If the borrower exercises the interest-only option every month during the interest-only period, the payment will not include any repayment of principal. The result is that the loan balance will remain unchanged.

For example, if a 30-year loan of $100,000 at 6.25% is interest only, the required payment is $520.83. In contrast, borrowers who have the same mortgage but without an IO option, would have to pay $615.72. This is the “fully amortizing payment” – the payment that would pay off the loan over the term if the rate stayed the same. The difference in payment of $94.88 is “principal”, which go to reduce the balance.

For a more complete illustration of the difference between an interest-only and a fully-amortizing mortgage, see Interest-Only Versus Fully Amortizing.

For What Types Of Borrowers Are Interest-Only Mortgages Suitable?

Interest-only mortgages are for borrowers who have a valid use for a lower initial required payment, and are prepared to deal with the consequences.
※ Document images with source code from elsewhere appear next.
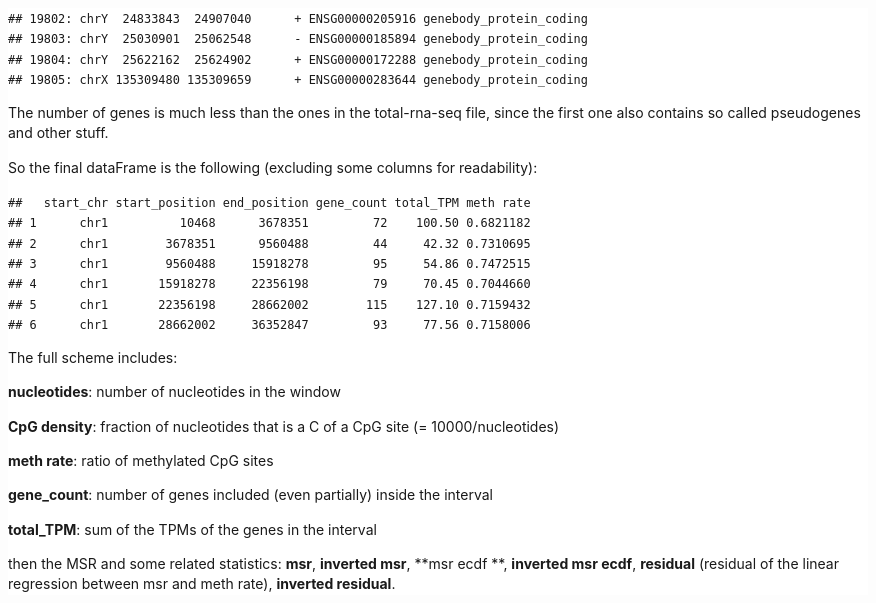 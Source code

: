     ## 19802: chrY  24833843  24907040      + ENSG00000205916 genebody_protein_coding
    ## 19803: chrY  25030901  25062548      - ENSG00000185894 genebody_protein_coding
    ## 19804: chrY  25622162  25624902      + ENSG00000172288 genebody_protein_coding
    ## 19805: chrX 135309480 135309659      + ENSG00000283644 genebody_protein_coding

The number of genes is much less than the ones in the total-rna-seq file, since the first one also contains so called pseudogenes and other stuff.

So the final dataFrame is the following (excluding some columns for readability):

    ##   start_chr start_position end_position gene_count total_TPM meth rate
    ## 1      chr1          10468      3678351         72    100.50 0.6821182
    ## 2      chr1        3678351      9560488         44     42.32 0.7310695
    ## 3      chr1        9560488     15918278         95     54.86 0.7472515
    ## 4      chr1       15918278     22356198         79     70.45 0.7044660
    ## 5      chr1       22356198     28662002        115    127.10 0.7159432
    ## 6      chr1       28662002     36352847         93     77.56 0.7158006

The full scheme includes:

**nucleotides**: number of nucleotides in the window

**CpG density**: fraction of nucleotides that is a C of a CpG site (= 10000/nucleotides)

**meth rate**: ratio of methylated CpG sites

**gene\_count**: number of genes included (even partially) inside the interval

**total\_TPM**: sum of the TPMs of the genes in the interval

then the MSR and some related statistics: **msr**, **inverted msr**, **msr ecdf **, **inverted msr ecdf**, **residual** (residual of the linear regression between msr and meth rate), **inverted residual**.
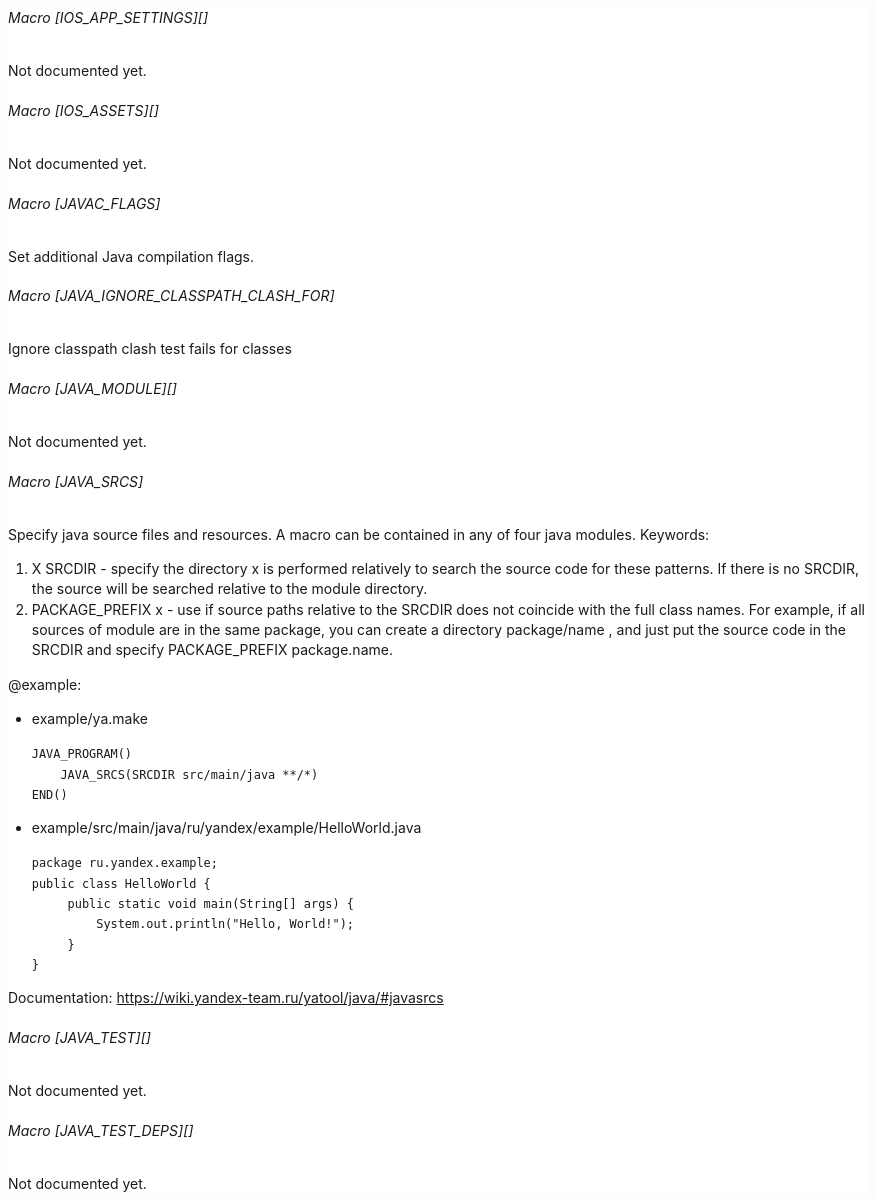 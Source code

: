 ###### Macro [IOS\_APP\_SETTINGS][] <a name="macro_IOS_APP_SETTINGS"></a>
Not documented yet.

###### Macro [IOS\_ASSETS][] <a name="macro_IOS_ASSETS"></a>
Not documented yet.

###### Macro [JAVAC\_FLAGS][](Args...) <a name="macro_JAVAC_FLAGS"></a>
Set additional Java compilation flags.

###### Macro [JAVA\_IGNORE\_CLASSPATH\_CLASH\_FOR][]([classes]) <a name="macro_JAVA_IGNORE_CLASSPATH_CLASH_FOR"></a>
Ignore classpath clash test fails for classes

###### Macro [JAVA\_MODULE][] <a name="macro_JAVA_MODULE"></a>
Not documented yet.

###### Macro [JAVA\_SRCS][](srcs) <a name="macro_JAVA_SRCS"></a>
Specify java source files and resources. A macro can be contained in any of four java modules.
Keywords:
1. X SRCDIR - specify the directory x is performed relatively to search the source code for these patterns. If there is no SRCDIR, the source will be searched relative to the module directory.
2. PACKAGE\_PREFIX x - use if source paths relative to the SRCDIR does not coincide with the full class names. For example, if all sources of module are in the same package, you can create a directory package/name , and just put the source code in the SRCDIR and specify PACKAGE\_PREFIX package.name.

@example:
 - example/ya.make

       JAVA_PROGRAM()
           JAVA_SRCS(SRCDIR src/main/java **/*)
       END()

 - example/src/main/java/ru/yandex/example/HelloWorld.java

       package ru.yandex.example;
       public class HelloWorld {
            public static void main(String[] args) {
                System.out.println("Hello, World!");
            }
       }

Documentation: https://wiki.yandex-team.ru/yatool/java/#javasrcs

###### Macro [JAVA\_TEST][] <a name="macro_JAVA_TEST"></a>
Not documented yet.

###### Macro [JAVA\_TEST\_DEPS][] <a name="macro_JAVA_TEST_DEPS"></a>
Not documented yet.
Pay Principal When Convenient: Borrowers with fluctuating incomes may value the flexibility the IO mortgage gives them. When their finances are tight, they can make the IO payment, and when they are flush they can make a substantial payment to principal.

Ask yourself whether you are disciplined enough to make the payment to principal when you aren’t obliged to.

Buy More House: It is common for families to begin with a “starter house”, then move into a more expensive house as their incomes rise. This process of “trading up” carries high transaction and moving costs.

You can avoid these costs by skipping to the second house now. In the short term, this will cause a cash flow strain, but the IO mortgage may make it manageable.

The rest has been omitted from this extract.